ARTÍCULO 27. Muerte en actos especiales del servicio. A la muerte de un Oficial, Suboficial, o Agente de la Policía Nacional en servicio activo, o del personal que ingrese al Nivel Ejecutivo a partir de la entrada en vigencia del presente decreto, en actos meritorios del servicio, en combate o como consecuencia de la acción del enemigo, bien sea en conflicto internacional o en el mantenimiento o restablecimiento del orden público, sus beneficiarios en el orden y proporción establecida en el artículo 11 del presente decreto tendrán derecho a partir de la fecha del fallecimiento, a que por el Tesoro Público se les pague una pensión mensual, reconocida por la Dirección General de la Policía Nacional, la cual será liquidada así: 27.1 El cincuenta por ciento (50%) de las partidas computables para la asignación de retiro, en el grado conferido póstumamente, cuando el causante tuviere quince (15) años o menos de servicio. 27.2 El cincuenta por ciento (50%) se incrementará en un cuatro por ciento (4%) adicional, por cada año que exceda los quince (15), sin sobrepasar el ochenta y cinco por ciento (85%) por los primeros veinticuatro (24) años. 27.3 A su vez, el ochenta y cinco por ciento (85%) de que trata el numeral anterior se incrementará en un dos por ciento (2%) por cada año adicional, sin que en ningún caso el total pueda exceder el noventa y cinco por ciento (95%) de las partidas computables.

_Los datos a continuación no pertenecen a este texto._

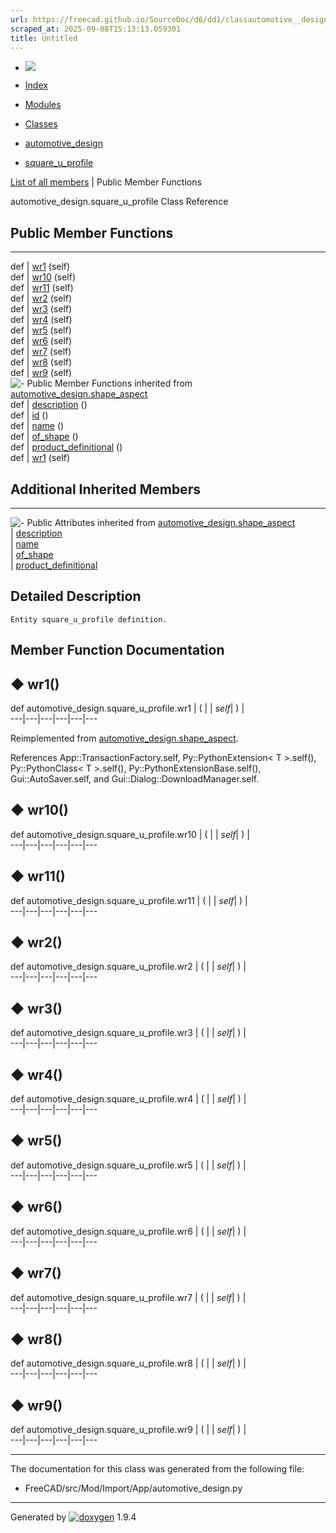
 ```yaml
---
url: https://freecad.github.io/SourceDoc/d6/dd1/classautomotive__design_1_1square__u__profile.html
scraped_at: 2025-09-08T15:13:13.059301
title: Untitled
---
```


  * [ ![](https://www.freecad.org/svg/logo-freecad.svg) ](https://freecadweb.org "FreeCAD")
  * [Index](../../index.html "Index")
  * [Modules](../../modules.html "Modules list")
  * [Classes](../../annotated.html "Annotated list")

  * [automotive_design](../../d4/ddf/namespaceautomotive__design.html)
  * [square_u_profile](../../d6/dd1/classautomotive__design_1_1square__u__profile.html)

[List of all members](../../d3/d2a/classautomotive__design_1_1square__u__profile-members.html) | Public Member Functions

automotive_design.square_u_profile Class Reference

##  Public Member Functions  
  
---  
def | [wr1](../../d6/dd1/classautomotive__design_1_1square__u__profile.html#a5ab60e9151f31c0486b6e92a0712395a) (self)  
def | [wr10](../../d6/dd1/classautomotive__design_1_1square__u__profile.html#aaa58d0a97d8fe127f2351b81ead19670) (self)  
def | [wr11](../../d6/dd1/classautomotive__design_1_1square__u__profile.html#ae895fd698d009f7d975efdd70116a4d0) (self)  
def | [wr2](../../d6/dd1/classautomotive__design_1_1square__u__profile.html#a70a455238c8193221ac080868cb7db6c) (self)  
def | [wr3](../../d6/dd1/classautomotive__design_1_1square__u__profile.html#aa4bfd9b57cf32cd1f5ea01c85ed2563e) (self)  
def | [wr4](../../d6/dd1/classautomotive__design_1_1square__u__profile.html#afb1e228e56f0bfd5f90d599c893a862f) (self)  
def | [wr5](../../d6/dd1/classautomotive__design_1_1square__u__profile.html#a31b7ca20fc30edbb3f87843807a891d2) (self)  
def | [wr6](../../d6/dd1/classautomotive__design_1_1square__u__profile.html#aa73b08a90a0112003b0b55ac1dd1a7cd) (self)  
def | [wr7](../../d6/dd1/classautomotive__design_1_1square__u__profile.html#a8b36fc0dd73b88bc54bf454a9435ff38) (self)  
def | [wr8](../../d6/dd1/classautomotive__design_1_1square__u__profile.html#aac6c7e76a6358946ca01157eef85de3c) (self)  
def | [wr9](../../d6/dd1/classautomotive__design_1_1square__u__profile.html#a2fe1a839e7d72f5197a6366d99a9b1e0) (self)  
![-](../../closed.png) Public Member Functions inherited from
[automotive_design.shape_aspect](../../d5/d43/classautomotive__design_1_1shape__aspect.html)  
def | [description](../../d5/d43/classautomotive__design_1_1shape__aspect.html#a2d3cbacdee4b4a23c48e6e8682be5097) ()  
def | [id](../../d5/d43/classautomotive__design_1_1shape__aspect.html#a908575200aa127fee70d8efefc5ff7b2) ()  
def | [name](../../d5/d43/classautomotive__design_1_1shape__aspect.html#a3497533cc144728ba5eaedf0d315ef72) ()  
def | [of_shape](../../d5/d43/classautomotive__design_1_1shape__aspect.html#a4369599788e3702c80ccf6a2ed9d81fc) ()  
def | [product_definitional](../../d5/d43/classautomotive__design_1_1shape__aspect.html#ae2d34da10e91db476c7445b2525172d4) ()  
def | [wr1](../../d5/d43/classautomotive__design_1_1shape__aspect.html#afaf0ba0242d7b61388638ad5968f48f8) (self)  
  
##  Additional Inherited Members  
  
---  
![-](../../closed.png) Public Attributes inherited from
[automotive_design.shape_aspect](../../d5/d43/classautomotive__design_1_1shape__aspect.html)  
|
[description](../../d5/d43/classautomotive__design_1_1shape__aspect.html#afbfbbcdbba354ef8f47480a40487c967)  
|
[name](../../d5/d43/classautomotive__design_1_1shape__aspect.html#a9f75336c7a542a886597e5c1f97e40a8)  
|
[of_shape](../../d5/d43/classautomotive__design_1_1shape__aspect.html#a8968baa97d9b01370bd48e9b013a9b5f)  
|
[product_definitional](../../d5/d43/classautomotive__design_1_1shape__aspect.html#a74f491d0f946e301a43bc04dc72dfd20)  
  
## Detailed Description

    
    
    Entity square_u_profile definition.

## Member Function Documentation

## ◆ wr1()

def automotive_design.square_u_profile.wr1  | ( |  | _self_| ) |   
---|---|---|---|---|---  
  
Reimplemented from
[automotive_design.shape_aspect](../../d5/d43/classautomotive__design_1_1shape__aspect.html#afaf0ba0242d7b61388638ad5968f48f8).

References App::TransactionFactory.self, Py::PythonExtension< T >.self(),
Py::PythonClass< T >.self(), Py::PythonExtensionBase.self(),
Gui::AutoSaver.self, and Gui::Dialog::DownloadManager.self.

## ◆ wr10()

def automotive_design.square_u_profile.wr10  | ( |  | _self_| ) |   
---|---|---|---|---|---  
  
## ◆ wr11()

def automotive_design.square_u_profile.wr11  | ( |  | _self_| ) |   
---|---|---|---|---|---  
  
## ◆ wr2()

def automotive_design.square_u_profile.wr2  | ( |  | _self_| ) |   
---|---|---|---|---|---  
  
## ◆ wr3()

def automotive_design.square_u_profile.wr3  | ( |  | _self_| ) |   
---|---|---|---|---|---  
  
## ◆ wr4()

def automotive_design.square_u_profile.wr4  | ( |  | _self_| ) |   
---|---|---|---|---|---  
  
## ◆ wr5()

def automotive_design.square_u_profile.wr5  | ( |  | _self_| ) |   
---|---|---|---|---|---  
  
## ◆ wr6()

def automotive_design.square_u_profile.wr6  | ( |  | _self_| ) |   
---|---|---|---|---|---  
  
## ◆ wr7()

def automotive_design.square_u_profile.wr7  | ( |  | _self_| ) |   
---|---|---|---|---|---  
  
## ◆ wr8()

def automotive_design.square_u_profile.wr8  | ( |  | _self_| ) |   
---|---|---|---|---|---  
  
## ◆ wr9()

def automotive_design.square_u_profile.wr9  | ( |  | _self_| ) |   
---|---|---|---|---|---  
  
* * *

The documentation for this class was generated from the following file:

  * FreeCAD/src/Mod/Import/App/automotive_design.py

* * *

Generated by
[![doxygen](../../doxygen.svg)](https://www.doxygen.org/index.html) 1.9.4

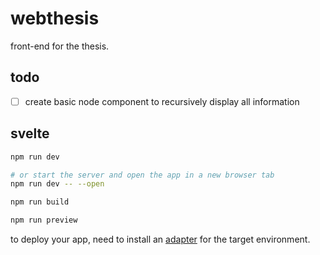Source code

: # webthesis

front-end for the thesis.

## todo

- [ ] create basic node component to recursively display all information


## svelte

```bash
npm run dev

# or start the server and open the app in a new browser tab
npm run dev -- --open

npm run build

npm run preview
```

to deploy your app, need to install an [adapter](https://kit.svelte.dev/docs/adapters) for the target environment.

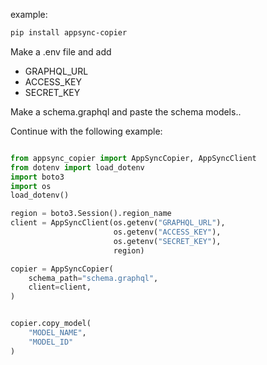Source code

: 

example:

```sh
pip install appsync-copier
```

Make a .env file and add
- GRAPHQL_URL
- ACCESS_KEY
- SECRET_KEY

Make a schema.graphql
and paste the schema models..

Continue with the following example:

```python

from appsync_copier import AppSyncCopier, AppSyncClient
from dotenv import load_dotenv
import boto3
import os
load_dotenv()

region = boto3.Session().region_name
client = AppSyncClient(os.getenv("GRAPHQL_URL"),
                       os.getenv("ACCESS_KEY"),
                       os.getenv("SECRET_KEY"),
                       region)

copier = AppSyncCopier(
    schema_path="schema.graphql",
    client=client,
)


copier.copy_model(
    "MODEL_NAME",
    "MODEL_ID"
)


```
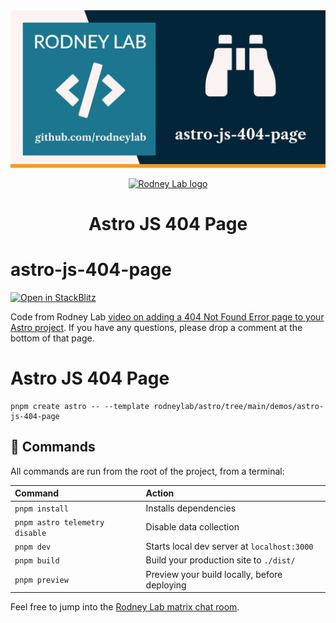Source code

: <img src="../../images/rodneylab-github-astro-js-404-page.png" alt="Rodney Lab astro-contact-form Github banner">

<p align="center">
  <a aria-label="Open Rodney Lab site" href="https://rodneylab.com" rel="nofollow noopener noreferrer">
    <img alt="Rodney Lab logo" src="https://rodneylab.com/assets/icon.png" width="60" />
  </a>
</p>
<h1 align="center">
  Astro JS 404 Page
</h1>

# astro-js-404-page

[![Open in StackBlitz](https://developer.stackblitz.com/img/open_in_stackblitz.svg)](https://stackblitz.com/github/rodneylab/astro/tree/main/demos/astro-js-404-page)

Code from Rodney Lab <a aria-label="Open Rodney Lab blog post on Landing page to Anchor" href="https://rodneylab.com/astro-js-404-page/">video on adding a 404 Not Found Error page to your Astro project</a>. If you have any questions, please drop a comment at the bottom of that page.

# Astro JS 404 Page

```
pnpm create astro -- --template rodneylab/astro/tree/main/demos/astro-js-404-page
```

## 🧞 Commands

All commands are run from the root of the project, from a terminal:

| Command                        | Action                                       |
| :----------------------------- | :------------------------------------------- |
| `pnpm install`                 | Installs dependencies                        |
| `pnpm astro telemetry disable` | Disable data collection                      |
| `pnpm dev`                     | Starts local dev server at `localhost:3000`  |
| `pnpm build`                   | Build your production site to `./dist/`      |
| `pnpm preview`                 | Preview your build locally, before deploying |

Feel free to jump into the [Rodney Lab matrix chat room](https://matrix.to/#/%23rodney:matrix.org).
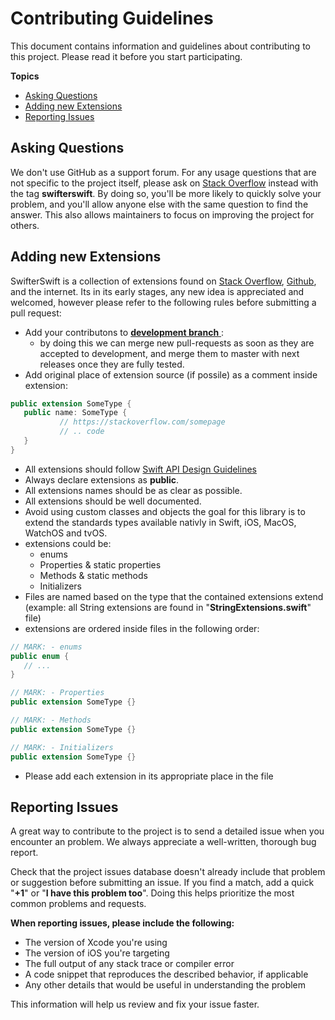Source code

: # Contributing Guidelines

This document contains information and guidelines about contributing to this project. Please read it before you start participating.

**Topics**

* [Asking Questions](#asking-questions)
* [Adding new Extensions](#adding-new-extensions)
* [Reporting Issues](#reporting-issues)


## Asking Questions
We don't use GitHub as a support forum.
For any usage questions that are not specific to the project itself, please ask on [Stack Overflow](https://stackoverflow.com) instead with the tag **swifterswift**.
By doing so, you'll be more likely to quickly solve your problem, and you'll allow anyone else with the same question to find the answer.
This also allows maintainers to focus on improving the project for others.


## Adding new Extensions
SwifterSwift is a collection of extensions found on [Stack Overflow](https://stackoverflow.com), [Github](https://github.com), and the internet.
Its in its early stages, any new idea is appreciated and welcomed, however please refer to the following rules before submitting a pull request:
- Add your contributons to [**development branch** ](https://github.com/omaralbeik/SwifterSwift/tree/development):
	- by doing this we can merge new pull-requests as soon as they are accepted to development, and merge them to master with next releases once they are fully tested.
- Add original place of extension source (if possile) as a comment inside extension:

 ```swift
 public extension SomeType {
	public name: SomeType {
			// https://stackoverflow.com/somepage
			// .. code
 	}
 }
 ```
 
- All extensions should follow [Swift API Design Guidelines](https://developer.apple.com/videos/play/wwdc2016/403/)
- Always declare extensions as **public**.
- All extensions names should be as clear as possible.
- All extensions should be well documented.
- Avoid using custom classes and objects the goal for this library is to extend the standards types available nativly in Swift, iOS, MacOS, WatchOS and tvOS.
- extensions could be:
 	- enums
	- Properties & static properties
	- Methods & static methods
	- Initializers
- Files are named based on the type that the contained extensions extend (example: all String extensions are found in "**StringExtensions.swift**" file)
- extensions are ordered inside files in the following order:
 
 ```swift
 // MARK: - enums
 public enum {
 	// ...
 }
 
 // MARK: - Properties
 public extension SomeType {}
 
 // MARK: - Methods
 public extension SomeType {}
 
 // MARK: - Initializers
 public extension SomeType {}
 ```
 
- Please add each extension in its appropriate place in the file

## Reporting Issues
A great way to contribute to the project is to send a detailed issue when you encounter an problem.
We always appreciate a well-written, thorough bug report.

Check that the project issues database doesn't already include that problem or suggestion before submitting an issue.
If you find a match, add a quick "**+1**" or "**I have this problem too**".
Doing this helps prioritize the most common problems and requests.


**When reporting issues, please include the following:**

* The version of Xcode you're using
* The version of iOS you're targeting
* The full output of any stack trace or compiler error
* A code snippet that reproduces the described behavior, if applicable
* Any other details that would be useful in understanding the problem

This information will help us review and fix your issue faster.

PARÁGRAFO. A la muerte de un miembro del Nivel Ejecutivo de la Policía Nacional en servicio activo a la fecha de entrada en vigencia del presente decreto, en actos meritorios del servicio, en combate o como consecuencia de la acción del enemigo, bien sea en conflicto internacional o en el mantenimiento o restablecimiento del orden público, sus beneficiarios en el orden y proporción establecidos en el artículo 11 del presente decreto, tendrán derecho a partir de la fecha del fallecimiento, a que por el Tesoro Público se les pague una pensión mensual, reconocida por la Dirección General de la Policía Nacional, liquidada de acuerdo con el grado conferido póstumamente y equivalente al ciento por ciento (100%) de las partidas establecidas en el artículo 23 del presente decreto.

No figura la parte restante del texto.